The first time I had to deal with a threat to my life was in elementary school when a bomb threat was issued to the high school close by. My second was Monday night. As a fifth grader, I was instructed to be quiet, and we all sat there with our heads down listening to the quiet tone of my teacher's voice as he read us the chapter book we were working through. Much like when I was 11, I sat huddled close to my dearest friends in silence, this time listening to the voice on the police scanner list buildings far too close to us to feel safe.
When I was 11, we had covered all of the windows so no bad people could see inside. When I was 19, we shut all the windows and blinds, turned the lights off, and pushed a futon that was a gift from my sister and some cases of water against the door. I didn’t cry when I was 11 but I cried when I was 19. I couldn’t write to my family when I was 11, but I could text my family when I was 19 to thank them for helping me get this far in life, to tell them how much I loved them, to hear them tell me I had to say that I was going to be okay, just so they could hear it.
I wasn’t relieved when my mom picked me up in fifth grade but when she picked me up as a freshman in college I was.

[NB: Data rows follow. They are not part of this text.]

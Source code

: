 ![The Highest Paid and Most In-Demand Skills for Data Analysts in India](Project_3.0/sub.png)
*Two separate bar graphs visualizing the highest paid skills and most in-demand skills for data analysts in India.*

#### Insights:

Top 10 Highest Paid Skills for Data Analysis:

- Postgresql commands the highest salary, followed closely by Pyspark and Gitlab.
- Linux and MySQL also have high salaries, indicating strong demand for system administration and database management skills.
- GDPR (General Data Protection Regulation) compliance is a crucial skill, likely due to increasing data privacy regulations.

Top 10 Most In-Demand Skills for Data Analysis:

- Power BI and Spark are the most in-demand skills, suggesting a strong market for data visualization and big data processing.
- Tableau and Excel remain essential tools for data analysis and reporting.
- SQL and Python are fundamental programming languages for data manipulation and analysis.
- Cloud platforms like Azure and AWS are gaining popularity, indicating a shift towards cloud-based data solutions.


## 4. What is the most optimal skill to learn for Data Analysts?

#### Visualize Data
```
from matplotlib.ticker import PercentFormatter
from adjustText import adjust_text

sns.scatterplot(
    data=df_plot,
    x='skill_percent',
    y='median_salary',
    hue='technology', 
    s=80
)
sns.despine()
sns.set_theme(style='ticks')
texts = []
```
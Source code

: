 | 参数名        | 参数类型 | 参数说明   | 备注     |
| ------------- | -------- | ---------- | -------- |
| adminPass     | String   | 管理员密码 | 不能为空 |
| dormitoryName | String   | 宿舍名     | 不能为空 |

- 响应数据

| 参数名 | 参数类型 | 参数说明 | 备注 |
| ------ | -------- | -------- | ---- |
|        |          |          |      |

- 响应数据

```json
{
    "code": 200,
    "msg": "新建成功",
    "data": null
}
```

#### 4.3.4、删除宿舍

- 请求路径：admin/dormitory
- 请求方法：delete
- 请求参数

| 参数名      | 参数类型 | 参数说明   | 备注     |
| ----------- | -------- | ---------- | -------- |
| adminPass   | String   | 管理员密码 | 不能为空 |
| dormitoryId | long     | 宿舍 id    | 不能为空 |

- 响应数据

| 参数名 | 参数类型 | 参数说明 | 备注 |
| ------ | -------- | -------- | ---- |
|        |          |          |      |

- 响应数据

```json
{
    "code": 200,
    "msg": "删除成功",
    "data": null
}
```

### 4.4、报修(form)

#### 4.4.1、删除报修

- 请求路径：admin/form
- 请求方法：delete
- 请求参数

They ask me if I want to be trained and armed. I don’t want to fight guns with guns. I don’t want more people to die or get hurt; I don’t want to be scared anymore. I want change. Kids deserve to grow up. They were in college with a career in mind and a hope for friends and family to be with. No one deserved to die from something other countries aren’t having a problem with. This is just us. Kids deserve to grow up. Kids deserve to not be afraid to go to school. We need gun control.